Cost reduction not enough says Wood MackenzieNews // September 21, 2015
In a comprehensive analysis looking at the impact of cost deflation on the global upstream oil & gas sector, Wood Mackenzie concludes that while operators are seeking an average cost reduction of 20-30 per cent on projects, supply chain savings through squeezing the service sector will only achieve around 10-15 per cent on average.
"In order to ensure projects are economically viable, operators will also need to focus on project optimisation and adopt smarter ways of working with the service sector," said Wood Mackenzie.

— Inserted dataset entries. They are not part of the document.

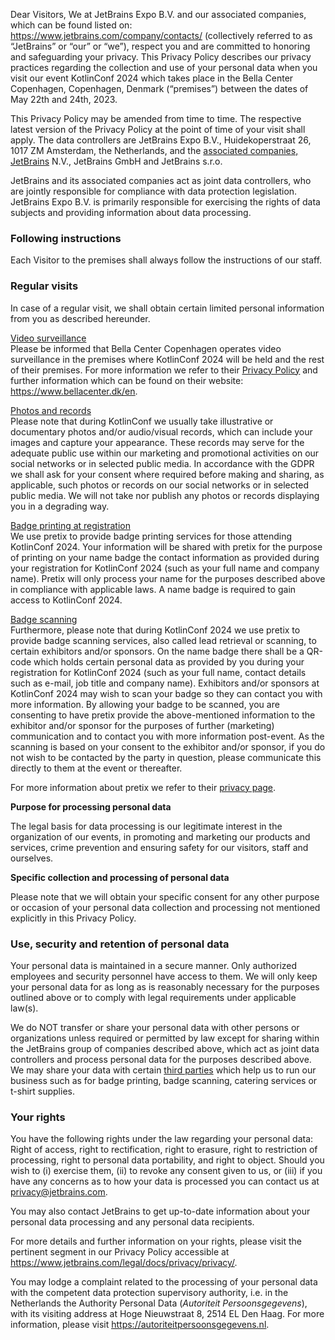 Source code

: Dear Visitors, We at JetBrains Expo B.V. and our associated companies,
which can be found listed on:
[<u>https://www.jetbrains.com/company/contacts/</u>](https://www.jetbrains.com/company/contacts/)
(collectively referred to as “JetBrains” or “our” or “we”), respect you
and are committed to honoring and safeguarding your privacy. This
Privacy Policy describes our privacy practices regarding the collection
and use of your personal data when you visit our event KotlinConf 2024
which takes place in the Bella Center Copenhagen, Copenhagen, Denmark
(“premises”) between the dates of May 22th and 24th, 2023.

This Privacy Policy may be amended from time to time. The respective
latest version of the Privacy Policy at the point of time of your visit
shall apply. The data controllers are JetBrains Expo B.V.,
Huidekoperstraat 26, 1017 ZM Amsterdam, the Netherlands, and the
[associated companies, JetBrains](https://www.jetbrains.com/company/contacts/) N.V., JetBrains
GmbH and JetBrains s.r.o.

JetBrains and its associated companies act as joint data controllers,
who are jointly responsible for compliance with data protection
legislation. JetBrains Expo B.V. is primarily responsible for exercising
the rights of data subjects and providing information about data
processing.

### Following instructions

Each Visitor to the premises shall always follow the instructions of our
staff.

### Regular visits

In case of a regular visit, we shall obtain certain limited personal
information from you as described hereunder.

<u>Video surveillance</u>  
Please be informed that Bella Center Copenhagen operates video
surveillance in the premises where KotlinConf 2024 will be held and the
rest of their premises. For more information we refer to their
[<u>Privacy Policy</u>](https://www.bellagroup.dk/en/privacy) and
further information which can be found on their website:
[<u>https://www.bellacenter.dk/en</u>](https://www.bellacenter.dk/en).

<u>Photos and records  
</u>Please note that during KotlinConf we usually take illustrative or
documentary photos and/or audio/visual records, which can include your
images and capture your appearance. These records may serve for the
adequate public use within our marketing and promotional activities on
our social networks or in selected public media. In accordance with the
GDPR we shall ask for your consent where required before making and
sharing, as applicable, such photos or records on our social networks or
in selected public media. We will not take nor publish any photos or
records displaying you in a degrading way.

<u>Badge printing at registration  
</u>We use pretix to provide badge printing services for those attending
KotlinConf 2024. Your information will be shared with pretix for the
purpose of printing on your name badge the contact information as
provided during your registration for KotlinConf 2024 (such as your full
name and company name). Pretix will only process your name for the
purposes described above in compliance with applicable laws. A name
badge is required to gain access to KotlinConf 2024.

<u>Badge scanning</u>  
Furthermore, please note that during KotlinConf 2024 we use pretix to
provide badge scanning services, also called lead retrieval or scanning,
to certain exhibitors and/or sponsors. On the name badge there shall be
a QR-code which holds certain personal data as provided by you during
your registration for KotlinConf 2024 (such as your full name, contact
details such as e-mail, job title and company name). Exhibitors and/or
sponsors at KotlinConf 2024 may wish to scan your badge so they can
contact you with more information. By allowing your badge to be scanned,
you are consenting to have pretix provide the above-mentioned
information to the exhibitor and/or sponsor for the purposes of further
(marketing) communication and to contact you with more information
post-event. As the scanning is based on your consent to the exhibitor
and/or sponsor, if you do not wish to be contacted by the party in
question, please communicate this directly to them at the event or
thereafter.

For more information about pretix we refer to their [<u>privacy
page</u>](https://pretix.eu/about/en/privacy).

**Purpose for processing personal data**

The legal basis for data processing is our legitimate interest in the
organization of our events, in promoting and marketing our products and
services, crime prevention and ensuring safety for our visitors, staff
and ourselves.

**Specific collection and processing of personal data**

Please note that we will obtain your specific consent for any other
purpose or occasion of your personal data collection and processing not
mentioned explicitly in this Privacy Policy.

### Use, security and retention of personal data

Your personal data is maintained in a secure manner. Only authorized
employees and security personnel have access to them. We will only keep
your personal data for as long as is reasonably necessary for the
purposes outlined above or to comply with legal requirements under
applicable law(s).

We do NOT transfer or share your personal data with other persons or
organizations unless required or permitted by law except for sharing
within the JetBrains group of companies described above, which act as
joint data controllers and process personal data for the purposes
described above. We may share your data with certain [third
parties](https://www.jetbrains.com/legal/privacy/third-parties.html)
which help us to run our business such as for badge printing, badge
scanning, catering services or t-shirt supplies.

### Your rights

You have the following rights under the law regarding your personal
data: Right of access, right to rectification, right to erasure, right
to restriction of processing, right to personal data portability, and
right to object. Should you wish to (i) exercise them, (ii) to revoke
any consent given to us, or (iii) if you have any concerns as to how
your data is processed you can contact us at
[<u>privacy@jetbrains.com</u>](mailto:privacy@jetbrains.com).

You may also contact JetBrains to get up-to-date information about your
personal data processing and any personal data recipients.

For more details and further information on your rights, please visit
the pertinent segment in our Privacy Policy accessible at
[<u>https://www.jetbrains.com/legal/docs/privacy/privacy/</u>](https://www.jetbrains.com/legal/docs/privacy/privacy/).

You may lodge a complaint related to the processing of your personal data with the competent data protection supervisory authority, i.e. in the Netherlands the Authority Personal Data (*Autoriteit Persoonsgegevens*), with its visiting address at Hoge Nieuwstraat 8, 2514 EL Den Haag. For more information, please visit [<u>https://autoriteitpersoonsgegevens.nl</u>](https://autoriteitpersoonsgegevens.nl).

Illustrating the need to reduce costs in the industry, Wood Mackenzie's analysis estimates that US$1.5 trillion of uncommitted spend on new conventional projects and North American unconventional oil is uneconomic at US$50 a barrel.
James Webb, Upstream Research Manager for Wood Mackenzie, said: "As the upstream industry responds to the low oil price, investment is down US$220 billion in 2015 and 2016 compared with our pre-oil price crash projections. In addition to reduced activity onshore North America, a total of 46 projects have been deferred as a result of the oil price fall. We estimate that as much as US$1.5 trillion of investment spend destined for new (pre-sanctioned) and US tight oil projects is now out of the money, or in starker terms, uneconomic at a US$50 oil price. This spend is very much at risk."
Obo Idornigie, Principal Upstream Research Analyst, said: "The implications of this level of reduced investment is huge for the industry's service sector which is of a size to comfortably accommodate an average of 40-50 new projects globally a year. We expect just six new projects to go ahead in 2015 and around ten in 2016."